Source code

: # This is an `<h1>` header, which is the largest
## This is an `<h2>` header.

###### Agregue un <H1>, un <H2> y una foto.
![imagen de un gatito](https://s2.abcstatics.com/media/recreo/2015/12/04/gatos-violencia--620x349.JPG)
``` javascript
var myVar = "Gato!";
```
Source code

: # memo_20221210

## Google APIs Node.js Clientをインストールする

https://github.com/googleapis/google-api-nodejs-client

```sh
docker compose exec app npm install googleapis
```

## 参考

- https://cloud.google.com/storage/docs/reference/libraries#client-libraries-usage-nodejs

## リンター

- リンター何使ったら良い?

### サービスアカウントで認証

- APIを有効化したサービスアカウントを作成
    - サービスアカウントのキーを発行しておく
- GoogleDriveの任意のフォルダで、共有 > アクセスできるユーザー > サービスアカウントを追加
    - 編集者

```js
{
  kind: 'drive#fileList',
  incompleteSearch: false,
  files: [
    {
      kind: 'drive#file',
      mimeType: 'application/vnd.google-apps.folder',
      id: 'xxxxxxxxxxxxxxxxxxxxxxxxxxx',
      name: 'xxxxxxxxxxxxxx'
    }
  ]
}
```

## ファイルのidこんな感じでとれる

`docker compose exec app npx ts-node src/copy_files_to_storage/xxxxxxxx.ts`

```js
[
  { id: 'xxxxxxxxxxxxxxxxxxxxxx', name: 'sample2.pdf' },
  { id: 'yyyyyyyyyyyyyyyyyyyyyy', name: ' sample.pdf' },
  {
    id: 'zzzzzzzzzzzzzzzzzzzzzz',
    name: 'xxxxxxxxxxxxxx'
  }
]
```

* * * * * * * * *

#### WHAT TO PRODUCE
Every record above is to be transcribed exactly as written.

#### RESULT OF THE TASK
Source code

: # This is an `<h1>` header, which is the largest
## This is an `<h2>` header.

###### Agregue un <H1>, un <H2> y una foto.
![imagen de un gatito](https://s2.abcstatics.com/media/recreo/2015/12/04/gatos-violencia--620x349.JPG)
``` javascript
var myVar = "Gato!";
```
Source code

: # memo_20221210

## Google APIs Node.js Clientをインストールする

https://github.com/googleapis/google-api-nodejs-client

```sh
docker compose exec app npm install googleapis
```

## 参考

- https://cloud.google.com/storage/docs/reference/libraries#client-libraries-usage-nodejs

## リンター

- リンター何使ったら良い?

### サービスアカウントで認証

- APIを有効化したサービスアカウントを作成
    - サービスアカウントのキーを発行しておく
- GoogleDriveの任意のフォルダで、共有 > アクセスできるユーザー > サービスアカウントを追加
    - 編集者

```js
{
  kind: 'drive#fileList',
  incompleteSearch: false,
  files: [
    {
      kind: 'drive#file',
      mimeType: 'application/vnd.google-apps.folder',
      id: 'xxxxxxxxxxxxxxxxxxxxxxxxxxx',
      name: 'xxxxxxxxxxxxxx'
    }
  ]
}
```

## ファイルのidこんな感じでとれる

`docker compose exec app npx ts-node src/copy_files_to_storage/xxxxxxxx.ts`

```js
[
  { id: 'xxxxxxxxxxxxxxxxxxxxxx', name: 'sample2.pdf' },
  { id: 'yyyyyyyyyyyyyyyyyyyyyy', name: ' sample.pdf' },
  {
    id: 'zzzzzzzzzzzzzzzzzzzzzz',
    name: 'xxxxxxxxxxxxxx'
  }
]
```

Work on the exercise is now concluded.